Create from Arrow and select columns

import pyarrow as pa
from chalkdf import DataFrame

tbl = pa.table({"a": [1, 2, 3], "b": [10, 20, 30], "c": [100, 200, 300]})
df = DataFrame.from_arrow(tbl)

out = df.select("c", "a")
print(out.run())
# ┌─────┬─────┐
# │  c  │  a  │
# ├─────┼─────┤
# │ 100 │  1  │
# │ 200 │  2  │
# │ 300 │  3  │
# └─────┴─────┘

Add or replace columns with expressions

import pyarrow as pa
import chalk.functions as F
from chalk import _
from chalkdf import DataFrame

tbl = pa.table({"a": pa.array([1, 2, 3], pa.int64()), "b": pa.array([10, 20, 30], pa.int64())})
df = DataFrame.from_arrow(tbl)

out = df.with_columns(
    {
        "sum": _.a + _.b,
        "flag": F.if_then_else(_.a < 2, "small", "big"),
    }
)
print(out.run())

Filter, slice, and order

import pyarrow as pa
from chalk import _
from chalkdf import DataFrame

tbl = pa.table({"a": pa.array([1, 2, 3, 4, 5], pa.int64()), "b": pa.array([10, 20, 30, 40, 50], pa.int64())})
df = DataFrame.from_arrow(tbl)

out = df.filter(_.a > 2).slice(1, 2).order_by(("b", "descending"))
print(out.run())

Force caching of a reused subcomputation

DataFrame.replay() is an escape hatch for tests and carefully inspected plans where you need to force a subcomputation to be cached behind an explicit replay boundary.
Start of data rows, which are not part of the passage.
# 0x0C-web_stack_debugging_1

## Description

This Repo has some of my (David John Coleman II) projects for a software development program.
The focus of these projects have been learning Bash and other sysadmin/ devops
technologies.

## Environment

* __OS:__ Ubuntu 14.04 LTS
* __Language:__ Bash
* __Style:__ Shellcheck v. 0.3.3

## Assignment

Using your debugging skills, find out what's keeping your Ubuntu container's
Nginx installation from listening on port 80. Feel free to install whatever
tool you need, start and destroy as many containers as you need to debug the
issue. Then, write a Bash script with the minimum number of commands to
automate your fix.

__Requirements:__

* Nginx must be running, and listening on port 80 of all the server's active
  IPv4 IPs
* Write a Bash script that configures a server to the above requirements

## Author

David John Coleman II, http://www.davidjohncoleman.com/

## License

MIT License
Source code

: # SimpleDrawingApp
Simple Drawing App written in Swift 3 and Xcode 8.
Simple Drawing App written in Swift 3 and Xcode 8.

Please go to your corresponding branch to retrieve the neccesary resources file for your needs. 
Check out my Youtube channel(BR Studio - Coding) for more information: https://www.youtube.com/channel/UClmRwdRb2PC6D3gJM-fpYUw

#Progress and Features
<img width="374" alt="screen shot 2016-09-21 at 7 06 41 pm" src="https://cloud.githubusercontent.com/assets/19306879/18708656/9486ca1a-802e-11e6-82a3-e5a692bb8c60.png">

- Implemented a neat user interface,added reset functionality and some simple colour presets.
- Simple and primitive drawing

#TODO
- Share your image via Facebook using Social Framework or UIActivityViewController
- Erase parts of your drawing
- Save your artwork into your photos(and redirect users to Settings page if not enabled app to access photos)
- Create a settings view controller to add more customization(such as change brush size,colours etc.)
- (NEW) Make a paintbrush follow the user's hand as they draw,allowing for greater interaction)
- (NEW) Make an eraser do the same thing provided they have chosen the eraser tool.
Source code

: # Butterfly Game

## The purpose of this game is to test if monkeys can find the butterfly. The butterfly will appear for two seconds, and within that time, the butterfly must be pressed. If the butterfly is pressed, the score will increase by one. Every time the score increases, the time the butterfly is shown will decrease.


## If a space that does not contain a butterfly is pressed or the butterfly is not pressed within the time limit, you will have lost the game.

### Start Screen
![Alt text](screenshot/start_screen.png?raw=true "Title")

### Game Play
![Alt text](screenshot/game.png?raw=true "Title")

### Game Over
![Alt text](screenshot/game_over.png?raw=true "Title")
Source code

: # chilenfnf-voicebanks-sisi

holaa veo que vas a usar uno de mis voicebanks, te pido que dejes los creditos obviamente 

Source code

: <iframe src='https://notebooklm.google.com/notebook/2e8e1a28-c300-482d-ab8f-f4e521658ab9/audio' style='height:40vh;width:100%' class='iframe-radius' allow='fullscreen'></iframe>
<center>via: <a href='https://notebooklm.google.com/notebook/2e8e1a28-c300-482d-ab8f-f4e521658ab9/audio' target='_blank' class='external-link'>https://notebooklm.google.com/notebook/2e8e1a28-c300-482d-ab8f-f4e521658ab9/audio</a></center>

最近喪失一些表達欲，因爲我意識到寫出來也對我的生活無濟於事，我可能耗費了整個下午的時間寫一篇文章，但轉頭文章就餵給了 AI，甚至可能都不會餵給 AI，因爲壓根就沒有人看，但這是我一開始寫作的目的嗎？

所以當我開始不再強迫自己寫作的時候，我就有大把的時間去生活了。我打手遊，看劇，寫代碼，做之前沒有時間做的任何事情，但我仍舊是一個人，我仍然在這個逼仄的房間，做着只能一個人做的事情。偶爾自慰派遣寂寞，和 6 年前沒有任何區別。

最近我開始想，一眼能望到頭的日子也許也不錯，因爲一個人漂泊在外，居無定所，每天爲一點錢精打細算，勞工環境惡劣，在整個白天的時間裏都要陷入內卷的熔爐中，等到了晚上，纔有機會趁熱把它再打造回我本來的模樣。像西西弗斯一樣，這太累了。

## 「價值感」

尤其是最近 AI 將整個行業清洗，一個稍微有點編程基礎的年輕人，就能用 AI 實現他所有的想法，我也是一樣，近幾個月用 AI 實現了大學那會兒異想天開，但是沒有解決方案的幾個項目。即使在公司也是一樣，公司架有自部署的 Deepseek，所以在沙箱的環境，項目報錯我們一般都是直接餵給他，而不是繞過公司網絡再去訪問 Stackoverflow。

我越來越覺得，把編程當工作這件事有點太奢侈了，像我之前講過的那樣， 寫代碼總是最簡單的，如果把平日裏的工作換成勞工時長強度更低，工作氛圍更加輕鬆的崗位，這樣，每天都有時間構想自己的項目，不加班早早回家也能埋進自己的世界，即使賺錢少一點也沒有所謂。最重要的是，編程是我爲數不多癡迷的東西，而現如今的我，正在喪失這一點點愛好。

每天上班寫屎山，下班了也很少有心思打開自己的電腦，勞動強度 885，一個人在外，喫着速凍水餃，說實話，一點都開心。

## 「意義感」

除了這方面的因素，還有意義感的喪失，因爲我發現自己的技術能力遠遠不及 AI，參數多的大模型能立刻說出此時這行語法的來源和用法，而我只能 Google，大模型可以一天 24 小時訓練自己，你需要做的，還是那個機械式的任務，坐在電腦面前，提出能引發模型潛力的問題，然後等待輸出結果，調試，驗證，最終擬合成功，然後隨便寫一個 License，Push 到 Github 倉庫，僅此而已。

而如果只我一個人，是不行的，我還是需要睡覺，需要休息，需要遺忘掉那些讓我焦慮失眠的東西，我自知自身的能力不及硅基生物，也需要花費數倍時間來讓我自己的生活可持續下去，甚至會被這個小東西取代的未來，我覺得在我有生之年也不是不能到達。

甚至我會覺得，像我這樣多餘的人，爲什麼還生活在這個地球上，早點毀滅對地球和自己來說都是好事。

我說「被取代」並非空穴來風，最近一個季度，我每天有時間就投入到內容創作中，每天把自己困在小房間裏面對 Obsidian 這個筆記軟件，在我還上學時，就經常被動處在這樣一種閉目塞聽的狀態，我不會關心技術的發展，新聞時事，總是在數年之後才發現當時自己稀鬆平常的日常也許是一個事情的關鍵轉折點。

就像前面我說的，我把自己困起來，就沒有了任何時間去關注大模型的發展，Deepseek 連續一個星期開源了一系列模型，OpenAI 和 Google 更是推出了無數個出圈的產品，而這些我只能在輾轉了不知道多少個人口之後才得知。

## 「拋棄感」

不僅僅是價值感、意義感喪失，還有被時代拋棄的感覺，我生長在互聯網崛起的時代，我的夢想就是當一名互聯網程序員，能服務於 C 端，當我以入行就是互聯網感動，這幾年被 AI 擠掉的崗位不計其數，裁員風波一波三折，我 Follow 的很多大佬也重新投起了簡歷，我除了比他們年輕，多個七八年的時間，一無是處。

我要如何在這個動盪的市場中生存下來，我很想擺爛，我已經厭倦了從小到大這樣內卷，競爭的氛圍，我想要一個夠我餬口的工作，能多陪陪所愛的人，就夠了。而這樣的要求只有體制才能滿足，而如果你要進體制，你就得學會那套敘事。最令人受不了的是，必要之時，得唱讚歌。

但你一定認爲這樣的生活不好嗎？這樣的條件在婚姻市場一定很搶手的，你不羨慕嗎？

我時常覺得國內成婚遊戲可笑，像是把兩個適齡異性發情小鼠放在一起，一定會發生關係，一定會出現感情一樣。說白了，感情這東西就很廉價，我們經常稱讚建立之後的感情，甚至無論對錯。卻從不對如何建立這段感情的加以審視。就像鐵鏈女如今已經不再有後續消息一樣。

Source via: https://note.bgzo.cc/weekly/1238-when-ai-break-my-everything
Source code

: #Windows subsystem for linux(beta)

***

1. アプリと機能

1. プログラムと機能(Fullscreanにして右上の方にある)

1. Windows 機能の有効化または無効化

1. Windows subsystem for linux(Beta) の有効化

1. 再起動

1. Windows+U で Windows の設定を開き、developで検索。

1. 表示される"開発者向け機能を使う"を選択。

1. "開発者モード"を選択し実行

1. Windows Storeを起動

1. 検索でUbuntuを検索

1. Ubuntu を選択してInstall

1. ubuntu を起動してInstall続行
Most plans should let the optimizer place replay nodes automatically; use this only when you know a shared subplan is expensive enough to compute once and reuse.

from chalk import _
from chalkdf import DataFrame

df = DataFrame.from_dict({"id": [1, 2, 3], "amount": [10, 20, 30]})
shared = df.with_columns({"amount_cents": _.amount * 100}).replay("shared_amount_cents")

Rename and explode

import pyarrow as pa
from chalkdf import DataFrame

tbl = pa.table({"id": [1, 2], "vals": pa.array([[1, 2], []], type=pa.list_(pa.int64()))})
df = DataFrame.from_arrow(tbl)

renamed = df.rename({"vals": "values"})
exploded = renamed.explode("values")
print(exploded.run())  # (1,1), (1,2)

Group by and aggregate

import pyarrow as pa
from chalk import _
from chalkdf import DataFrame

tbl = pa.table({"g": [1, 1, 2, 2, 2], "v": pa.array([10, 20, 1, 2, 3], pa.int64())})
df = DataFrame.from_arrow(tbl)

out = df.agg(["g"], _.v.sum().alias("v_sum"))
print(out.run())  # rows may be unordered

Joins

Use a list of join keys when both sides share column names. When names differ, pass a mapping of left columns to their right-hand counterparts.

import pyarrow as pa
from chalkdf import DataFrame

left = DataFrame.from_arrow(pa.table({"key": [1, 2, 3], "x": [10, 20, 30]}))
right = DataFrame.from_arrow(pa.table({"key": [2, 3, 4], "y": [200, 300, 400]}))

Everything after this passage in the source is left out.